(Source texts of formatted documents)
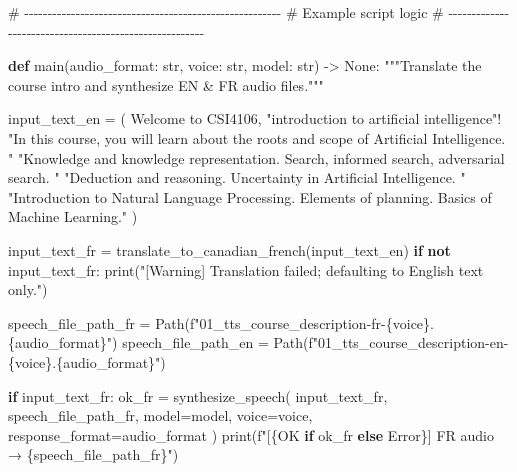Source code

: \documentclass[
  letterpaper,
  DIV=11,
  numbers=noendperiod]{scrartcl}
\newenvironment{Shaded}{\begin{snugshade}}{\end{snugshade}}
\newcommand{\BuiltInTok}[1]{\textcolor[rgb]{0.00,0.23,0.31}{#1}}
\newcommand{\CommentTok}[1]{\textcolor[rgb]{0.37,0.37,0.37}{#1}}
\newcommand{\ControlFlowTok}[1]{\textcolor[rgb]{0.00,0.23,0.31}{\textbf{#1}}}
\newcommand{\KeywordTok}[1]{\textcolor[rgb]{0.00,0.23,0.31}{\textbf{#1}}}
\newcommand{\NormalTok}[1]{\textcolor[rgb]{0.00,0.23,0.31}{#1}}
\newcommand{\OperatorTok}[1]{\textcolor[rgb]{0.37,0.37,0.37}{#1}}
\newcommand{\SpecialCharTok}[1]{\textcolor[rgb]{0.37,0.37,0.37}{#1}}
\newcommand{\SpecialStringTok}[1]{\textcolor[rgb]{0.13,0.47,0.30}{#1}}
\newcommand{\StringTok}[1]{\textcolor[rgb]{0.13,0.47,0.30}{#1}}
\newcommand{\VariableTok}[1]{\textcolor[rgb]{0.07,0.07,0.07}{#1}}
\begin{document}
\begin{Shaded}
\begin{Highlighting}[]
\CommentTok{\# {-}{-}{-}{-}{-}{-}{-}{-}{-}{-}{-}{-}{-}{-}{-}{-}{-}{-}{-}{-}{-}{-}{-}{-}{-}{-}{-}{-}{-}{-}{-}{-}{-}{-}{-}{-}{-}{-}{-}{-}{-}{-}{-}{-}{-}{-}{-}{-}{-}{-}{-}{-}{-}{-}{-}}
\CommentTok{\# Example script logic}
\CommentTok{\# {-}{-}{-}{-}{-}{-}{-}{-}{-}{-}{-}{-}{-}{-}{-}{-}{-}{-}{-}{-}{-}{-}{-}{-}{-}{-}{-}{-}{-}{-}{-}{-}{-}{-}{-}{-}{-}{-}{-}{-}{-}{-}{-}{-}{-}{-}{-}{-}{-}{-}{-}{-}{-}{-}{-}}

\KeywordTok{def}\NormalTok{ main(audio\_format: }\BuiltInTok{str}\NormalTok{, voice: }\BuiltInTok{str}\NormalTok{, model: }\BuiltInTok{str}\NormalTok{) }\OperatorTok{{-}\textgreater{}} \VariableTok{None}\NormalTok{:}
    \CommentTok{"""Translate the course intro and synthesize EN \& FR audio files."""}

\NormalTok{    input\_text\_en }\OperatorTok{=}\NormalTok{ (}
        \StringTok{\textquotesingle{}Welcome to CSI4106, "introduction to artificial intelligence"! \textquotesingle{}}
        \StringTok{"In this course, you will learn about the roots and scope of Artificial Intelligence. "}
        \StringTok{"Knowledge and knowledge representation. Search, informed search, adversarial search. "}
        \StringTok{"Deduction and reasoning. Uncertainty in Artificial Intelligence. "}
        \StringTok{"Introduction to Natural Language Processing. Elements of planning. Basics of Machine Learning."}
\NormalTok{    )}

\NormalTok{    input\_text\_fr }\OperatorTok{=}\NormalTok{ translate\_to\_canadian\_french(input\_text\_en)}
    \ControlFlowTok{if} \KeywordTok{not}\NormalTok{ input\_text\_fr:}
        \BuiltInTok{print}\NormalTok{(}\StringTok{"[Warning] Translation failed; defaulting to English text only."}\NormalTok{)}

\NormalTok{    speech\_file\_path\_fr }\OperatorTok{=}\NormalTok{ Path(}\SpecialStringTok{f"01\_tts\_course\_description{-}fr{-}}\SpecialCharTok{\{}\NormalTok{voice}\SpecialCharTok{\}}\SpecialStringTok{.}\SpecialCharTok{\{}\NormalTok{audio\_format}\SpecialCharTok{\}}\SpecialStringTok{"}\NormalTok{)}
\NormalTok{    speech\_file\_path\_en }\OperatorTok{=}\NormalTok{ Path(}\SpecialStringTok{f"01\_tts\_course\_description{-}en{-}}\SpecialCharTok{\{}\NormalTok{voice}\SpecialCharTok{\}}\SpecialStringTok{.}\SpecialCharTok{\{}\NormalTok{audio\_format}\SpecialCharTok{\}}\SpecialStringTok{"}\NormalTok{)}

    \ControlFlowTok{if}\NormalTok{ input\_text\_fr:}
\NormalTok{        ok\_fr }\OperatorTok{=}\NormalTok{ synthesize\_speech(}
\NormalTok{            input\_text\_fr, speech\_file\_path\_fr, model}\OperatorTok{=}\NormalTok{model, voice}\OperatorTok{=}\NormalTok{voice, response\_format}\OperatorTok{=}\NormalTok{audio\_format}
\NormalTok{        )}
        \BuiltInTok{print}\NormalTok{(}\SpecialStringTok{f"[}\SpecialCharTok{\{}\StringTok{\textquotesingle{}OK\textquotesingle{}} \ControlFlowTok{if}\NormalTok{ ok\_fr }\ControlFlowTok{else} \StringTok{\textquotesingle{}Error\textquotesingle{}}\SpecialCharTok{\}}\SpecialStringTok{] FR audio → }\SpecialCharTok{\{}\NormalTok{speech\_file\_path\_fr}\SpecialCharTok{\}}\SpecialStringTok{"}\NormalTok{)}


\end{Highlighting}
\end{Shaded}
\end{document}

◆ What you need to do: No pictures belong in the copy; output every record exactly.

◆ Written answer:
Source code

: \documentclass[
  letterpaper,
  DIV=11,
  numbers=noendperiod]{scrartcl}
\newenvironment{Shaded}{\begin{snugshade}}{\end{snugshade}}
\newcommand{\BuiltInTok}[1]{\textcolor[rgb]{0.00,0.23,0.31}{#1}}
\newcommand{\CommentTok}[1]{\textcolor[rgb]{0.37,0.37,0.37}{#1}}
\newcommand{\ControlFlowTok}[1]{\textcolor[rgb]{0.00,0.23,0.31}{\textbf{#1}}}
\newcommand{\KeywordTok}[1]{\textcolor[rgb]{0.00,0.23,0.31}{\textbf{#1}}}
\newcommand{\NormalTok}[1]{\textcolor[rgb]{0.00,0.23,0.31}{#1}}
\newcommand{\OperatorTok}[1]{\textcolor[rgb]{0.37,0.37,0.37}{#1}}
\newcommand{\SpecialCharTok}[1]{\textcolor[rgb]{0.37,0.37,0.37}{#1}}
\newcommand{\SpecialStringTok}[1]{\textcolor[rgb]{0.13,0.47,0.30}{#1}}
\newcommand{\StringTok}[1]{\textcolor[rgb]{0.13,0.47,0.30}{#1}}
\newcommand{\VariableTok}[1]{\textcolor[rgb]{0.07,0.07,0.07}{#1}}
\begin{document}
\begin{Shaded}
\begin{Highlighting}[]
\CommentTok{\# {-}{-}{-}{-}{-}{-}{-}{-}{-}{-}{-}{-}{-}{-}{-}{-}{-}{-}{-}{-}{-}{-}{-}{-}{-}{-}{-}{-}{-}{-}{-}{-}{-}{-}{-}{-}{-}{-}{-}{-}{-}{-}{-}{-}{-}{-}{-}{-}{-}{-}{-}{-}{-}{-}{-}}
\CommentTok{\# Example script logic}
\CommentTok{\# {-}{-}{-}{-}{-}{-}{-}{-}{-}{-}{-}{-}{-}{-}{-}{-}{-}{-}{-}{-}{-}{-}{-}{-}{-}{-}{-}{-}{-}{-}{-}{-}{-}{-}{-}{-}{-}{-}{-}{-}{-}{-}{-}{-}{-}{-}{-}{-}{-}{-}{-}{-}{-}{-}{-}}

\KeywordTok{def}\NormalTok{ main(audio\_format: }\BuiltInTok{str}\NormalTok{, voice: }\BuiltInTok{str}\NormalTok{, model: }\BuiltInTok{str}\NormalTok{) }\OperatorTok{{-}\textgreater{}} \VariableTok{None}\NormalTok{:}
    \CommentTok{"""Translate the course intro and synthesize EN \& FR audio files."""}

\NormalTok{    input\_text\_en }\OperatorTok{=}\NormalTok{ (}
        \StringTok{\textquotesingle{}Welcome to CSI4106, "introduction to artificial intelligence"! \textquotesingle{}}
        \StringTok{"In this course, you will learn about the roots and scope of Artificial Intelligence. "}
        \StringTok{"Knowledge and knowledge representation. Search, informed search, adversarial search. "}
        \StringTok{"Deduction and reasoning. Uncertainty in Artificial Intelligence. "}
        \StringTok{"Introduction to Natural Language Processing. Elements of planning. Basics of Machine Learning."}
\NormalTok{    )}

\NormalTok{    input\_text\_fr }\OperatorTok{=}\NormalTok{ translate\_to\_canadian\_french(input\_text\_en)}
    \ControlFlowTok{if} \KeywordTok{not}\NormalTok{ input\_text\_fr:}
        \BuiltInTok{print}\NormalTok{(}\StringTok{"[Warning] Translation failed; defaulting to English text only."}\NormalTok{)}

\NormalTok{    speech\_file\_path\_fr }\OperatorTok{=}\NormalTok{ Path(}\SpecialStringTok{f"01\_tts\_course\_description{-}fr{-}}\SpecialCharTok{\{}\NormalTok{voice}\SpecialCharTok{\}}\SpecialStringTok{.}\SpecialCharTok{\{}\NormalTok{audio\_format}\SpecialCharTok{\}}\SpecialStringTok{"}\NormalTok{)}
\NormalTok{    speech\_file\_path\_en }\OperatorTok{=}\NormalTok{ Path(}\SpecialStringTok{f"01\_tts\_course\_description{-}en{-}}\SpecialCharTok{\{}\NormalTok{voice}\SpecialCharTok{\}}\SpecialStringTok{.}\SpecialCharTok{\{}\NormalTok{audio\_format}\SpecialCharTok{\}}\SpecialStringTok{"}\NormalTok{)}

    \ControlFlowTok{if}\NormalTok{ input\_text\_fr:}
\NormalTok{        ok\_fr }\OperatorTok{=}\NormalTok{ synthesize\_speech(}
\NormalTok{            input\_text\_fr, speech\_file\_path\_fr, model}\OperatorTok{=}\NormalTok{model, voice}\OperatorTok{=}\NormalTok{voice, response\_format}\OperatorTok{=}\NormalTok{audio\_format}
\NormalTok{        )}
        \BuiltInTok{print}\NormalTok{(}\SpecialStringTok{f"[}\SpecialCharTok{\{}\StringTok{\textquotesingle{}OK\textquotesingle{}} \ControlFlowTok{if}\NormalTok{ ok\_fr }\ControlFlowTok{else} \StringTok{\textquotesingle{}Error\textquotesingle{}}\SpecialCharTok{\}}\SpecialStringTok{] FR audio → }\SpecialCharTok{\{}\NormalTok{speech\_file\_path\_fr}\SpecialCharTok{\}}\SpecialStringTok{"}\NormalTok{)}


\end{Highlighting}
\end{Shaded}
\end{document}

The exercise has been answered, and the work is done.